A triazolyl-thiomorpholinyl-methanone compound that competes against TWEAK C-terminal/extracellular TNF homology domain (THD) for Fn14 binding (KD = 7.12 microM). Shown to completely inhibit 100 ng/mL sTWEAK-stimulated migration of T98G glioma cells at 10 microM concentration and is more potent against sTWEAK- than TNFα-induced NF-κB activation (IC50 = 7.8 vs. 31.03 microM, respectively, in reporter assays) without any apparent cytotoxicity up to 50 microM and 72 h in T98G cultures.
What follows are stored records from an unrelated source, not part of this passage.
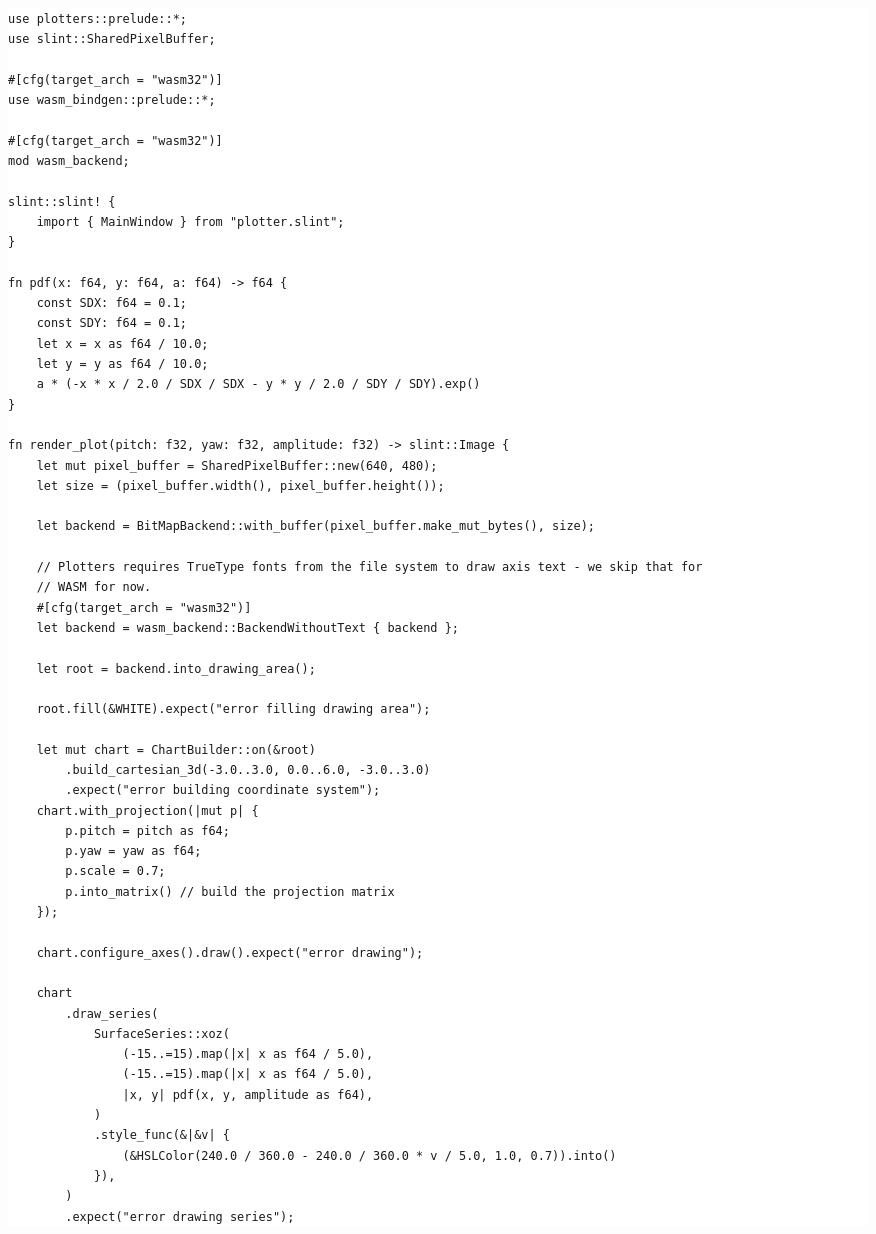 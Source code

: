     use plotters::prelude::*;
    use slint::SharedPixelBuffer;

    #[cfg(target_arch = "wasm32")]
    use wasm_bindgen::prelude::*;

    #[cfg(target_arch = "wasm32")]
    mod wasm_backend;

    slint::slint! {
        import { MainWindow } from "plotter.slint";
    }

    fn pdf(x: f64, y: f64, a: f64) -> f64 {
        const SDX: f64 = 0.1;
        const SDY: f64 = 0.1;
        let x = x as f64 / 10.0;
        let y = y as f64 / 10.0;
        a * (-x * x / 2.0 / SDX / SDX - y * y / 2.0 / SDY / SDY).exp()
    }

    fn render_plot(pitch: f32, yaw: f32, amplitude: f32) -> slint::Image {
        let mut pixel_buffer = SharedPixelBuffer::new(640, 480);
        let size = (pixel_buffer.width(), pixel_buffer.height());

        let backend = BitMapBackend::with_buffer(pixel_buffer.make_mut_bytes(), size);

        // Plotters requires TrueType fonts from the file system to draw axis text - we skip that for
        // WASM for now.
        #[cfg(target_arch = "wasm32")]
        let backend = wasm_backend::BackendWithoutText { backend };

        let root = backend.into_drawing_area();

        root.fill(&WHITE).expect("error filling drawing area");

        let mut chart = ChartBuilder::on(&root)
            .build_cartesian_3d(-3.0..3.0, 0.0..6.0, -3.0..3.0)
            .expect("error building coordinate system");
        chart.with_projection(|mut p| {
            p.pitch = pitch as f64;
            p.yaw = yaw as f64;
            p.scale = 0.7;
            p.into_matrix() // build the projection matrix
        });

        chart.configure_axes().draw().expect("error drawing");

        chart
            .draw_series(
                SurfaceSeries::xoz(
                    (-15..=15).map(|x| x as f64 / 5.0),
                    (-15..=15).map(|x| x as f64 / 5.0),
                    |x, y| pdf(x, y, amplitude as f64),
                )
                .style_func(&|&v| {
                    (&HSLColor(240.0 / 360.0 - 240.0 / 360.0 * v / 5.0, 1.0, 0.7)).into()
                }),
            )
            .expect("error drawing series");
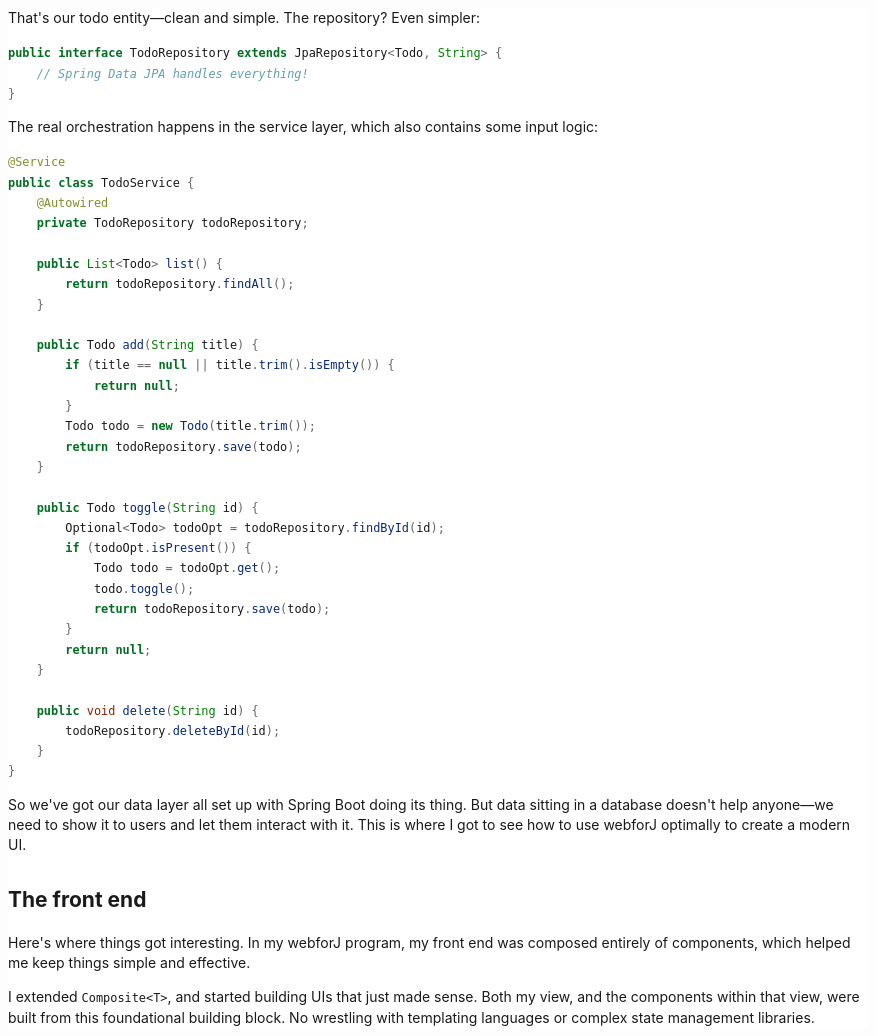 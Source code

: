 That's our todo entity—clean and simple. The repository? Even simpler:

```java
public interface TodoRepository extends JpaRepository<Todo, String> {
    // Spring Data JPA handles everything!
}
```

The real orchestration happens in the service layer, which also contains some input logic:

```java
@Service
public class TodoService {
    @Autowired
    private TodoRepository todoRepository;

    public List<Todo> list() {
        return todoRepository.findAll();
    }

    public Todo add(String title) {
        if (title == null || title.trim().isEmpty()) {
            return null;
        }
        Todo todo = new Todo(title.trim());
        return todoRepository.save(todo);
    }

    public Todo toggle(String id) {
        Optional<Todo> todoOpt = todoRepository.findById(id);
        if (todoOpt.isPresent()) {
            Todo todo = todoOpt.get();
            todo.toggle();
            return todoRepository.save(todo);
        }
        return null;
    }

    public void delete(String id) {
        todoRepository.deleteById(id);
    }
}
```

So we've got our data layer all set up with Spring Boot doing its thing. But data sitting in a database doesn't help anyone—we need to show it to users and let them interact with it. This is where I got to see how to use webforJ optimally to create a modern UI.

## The front end

Here's where things got interesting. In my webforJ program, my front end was composed entirely of components, which helped me keep things simple and effective. 

I extended `Composite<T>`, and started building UIs that just made sense. Both my view, and the components within that view, were built from this foundational building block. No wrestling with templating languages or complex state management libraries. 
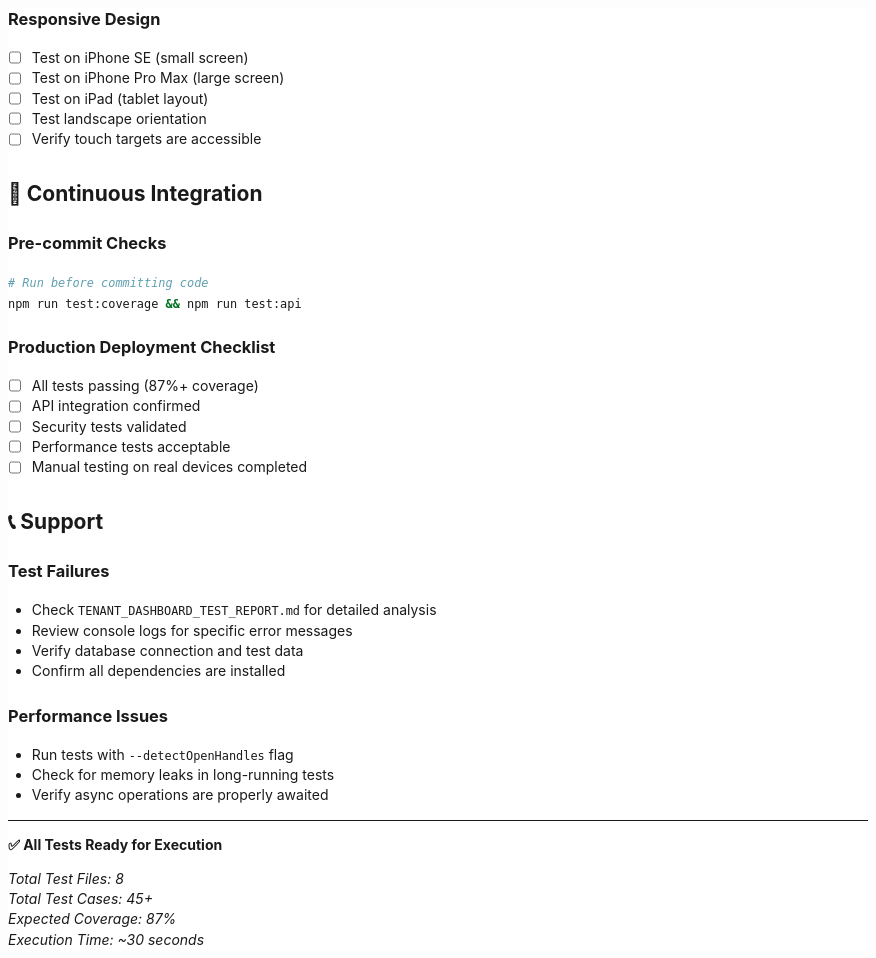 ### Responsive Design
- [ ] Test on iPhone SE (small screen)
- [ ] Test on iPhone Pro Max (large screen)
- [ ] Test on iPad (tablet layout)
- [ ] Test landscape orientation
- [ ] Verify touch targets are accessible

## 🚀 Continuous Integration

### Pre-commit Checks
```bash
# Run before committing code
npm run test:coverage && npm run test:api
```

### Production Deployment Checklist
- [ ] All tests passing (87%+ coverage)
- [ ] API integration confirmed
- [ ] Security tests validated
- [ ] Performance tests acceptable
- [ ] Manual testing on real devices completed

## 📞 Support

### Test Failures
- Check `TENANT_DASHBOARD_TEST_REPORT.md` for detailed analysis
- Review console logs for specific error messages
- Verify database connection and test data
- Confirm all dependencies are installed

### Performance Issues
- Run tests with `--detectOpenHandles` flag
- Check for memory leaks in long-running tests
- Verify async operations are properly awaited

---

**✅ All Tests Ready for Execution**

*Total Test Files: 8*  
*Total Test Cases: 45+*  
*Expected Coverage: 87%*  
*Execution Time: ~30 seconds* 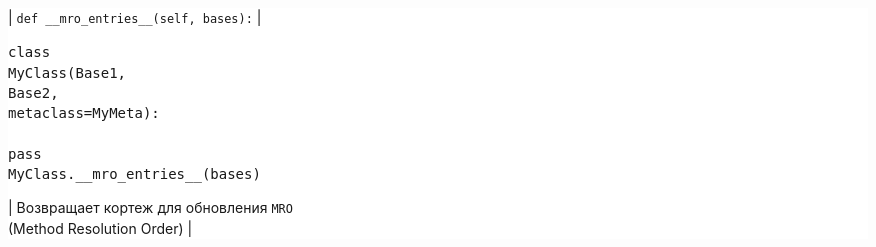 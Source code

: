 | `def __mro_entries__(self, bases):`                                                                                                                                                                                                                                                                                                                                                                                                                                                                                                                                                                                                                                                                   | <div class="code" style="border-radius:.375rem .375rem;"><div class="highlight"><pre><div class="highlight"><pre><span></span><span class="k">class</span> <span class="nc">MyClass</span><span class="p">(</span><span class="n">Base1</span><span class="p">,</span> <span class="n">Base2</span><span class="p">,</span> <span class="n">metaclass</span><span class="o">=</span><span class="n">MyMeta</span><span class="p">):</span><br>    <span class="k">pass</span><br><span class="n">MyClass</span><span class="o">.</span><span class="n">&#95;&#95;mro_entries&#95;&#95;</span><span class="p">(</span><span class="n">bases</span><span class="p">)</span><br></pre></div></pre></div></div>                                                                                                                                                                                                                                                                                                                                                                                                                                                                                                                                                                                                                                                                                                                                                                                                                                                                                                                                                                                                                                                                                                                                                                                                                                                                                                                                                                                                                                                                                                                                                                                                                                                                                                                                                                                                                                                                                                                                                                                                                                                                                                                   | Возвращает кортеж для обновления `MRO`<br>(Method Resolution Order)                                                                                                    | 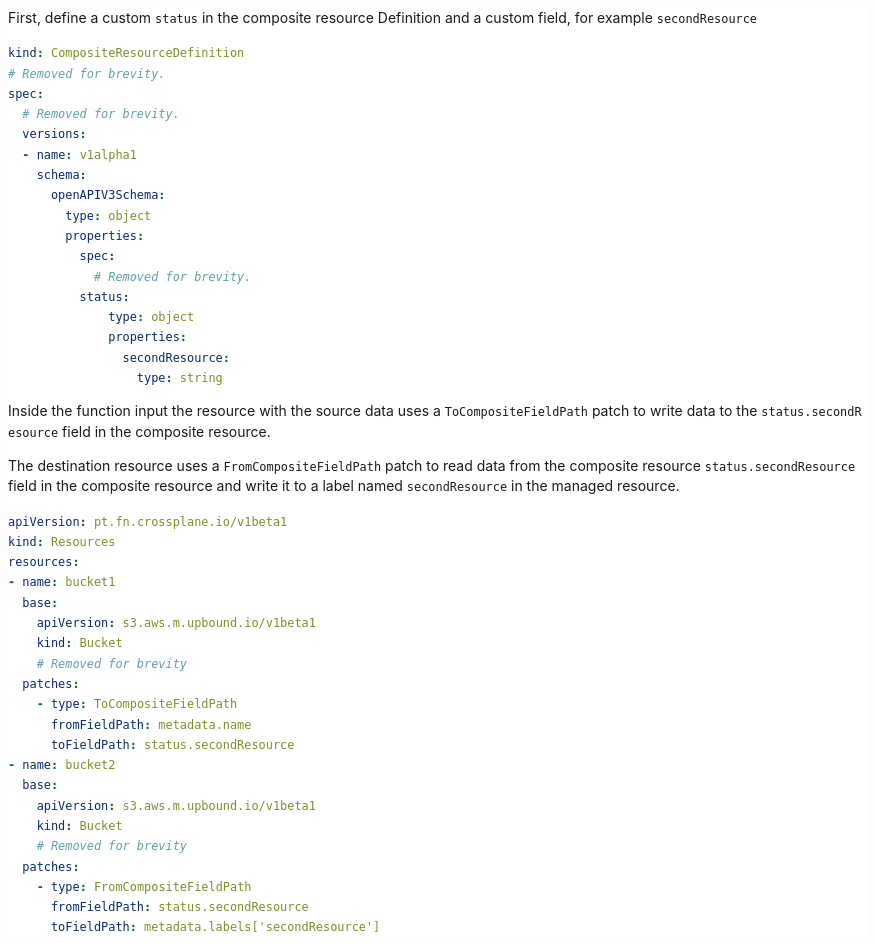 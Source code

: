 First, define a custom `status` in the composite resource Definition and a
custom field, for example `secondResource`

```yaml {label="xrdPatch",copy-lines="13-17"}
kind: CompositeResourceDefinition
# Removed for brevity.
spec:
  # Removed for brevity.
  versions:
  - name: v1alpha1
    schema:
      openAPIV3Schema:
        type: object
        properties:
          spec:
            # Removed for brevity.
          status:
              type: object
              properties:
                secondResource:
                  type: string
```

Inside the function input the resource with the source data uses a
`ToCompositeFieldPath` patch to write data to the `status.secondResource` field
in the composite resource.

The destination resource uses a `FromCompositeFieldPath` patch to read data from
the composite resource `status.secondResource` field in the composite resource
and write it to a label named `secondResource` in the managed resource.

```yaml {label="patchBetween",copy-lines="9-11"}
apiVersion: pt.fn.crossplane.io/v1beta1
kind: Resources
resources:
- name: bucket1
  base:
    apiVersion: s3.aws.m.upbound.io/v1beta1
    kind: Bucket
    # Removed for brevity
  patches:
    - type: ToCompositeFieldPath
      fromFieldPath: metadata.name
      toFieldPath: status.secondResource
- name: bucket2
  base:
    apiVersion: s3.aws.m.upbound.io/v1beta1
    kind: Bucket
    # Removed for brevity
  patches:
    - type: FromCompositeFieldPath
      fromFieldPath: status.secondResource
      toFieldPath: metadata.labels['secondResource']
```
Synonyms: Fn14 Antagonist, L524-0366 - Calbiochem; Fibroblast Growth Factor-inducible 14 Antagonist; L5240366, THD Receptor Antagonist; TNF-like Weak Inducer of Apoptosis Receptor Antagonist, TWEAK Receptor Antagonist; TWEAK-Fn14 Interaction Inhibitor
Molecular Formula: C13H13ClN4OS
Molecular Weight: 308.79
Linear Structural Formula: C13H13ClN4OS
Purity: >=98% (HPLC)
Biochem Physiol Actions: Reversible: yes
Legal Information: CALBIOCHEM is a registered trademark of Merck KGaA, Darmstadt, Germany
Other Notes: Dhruv, H., et al. 2013. J. Biol. Chem.288, 32261.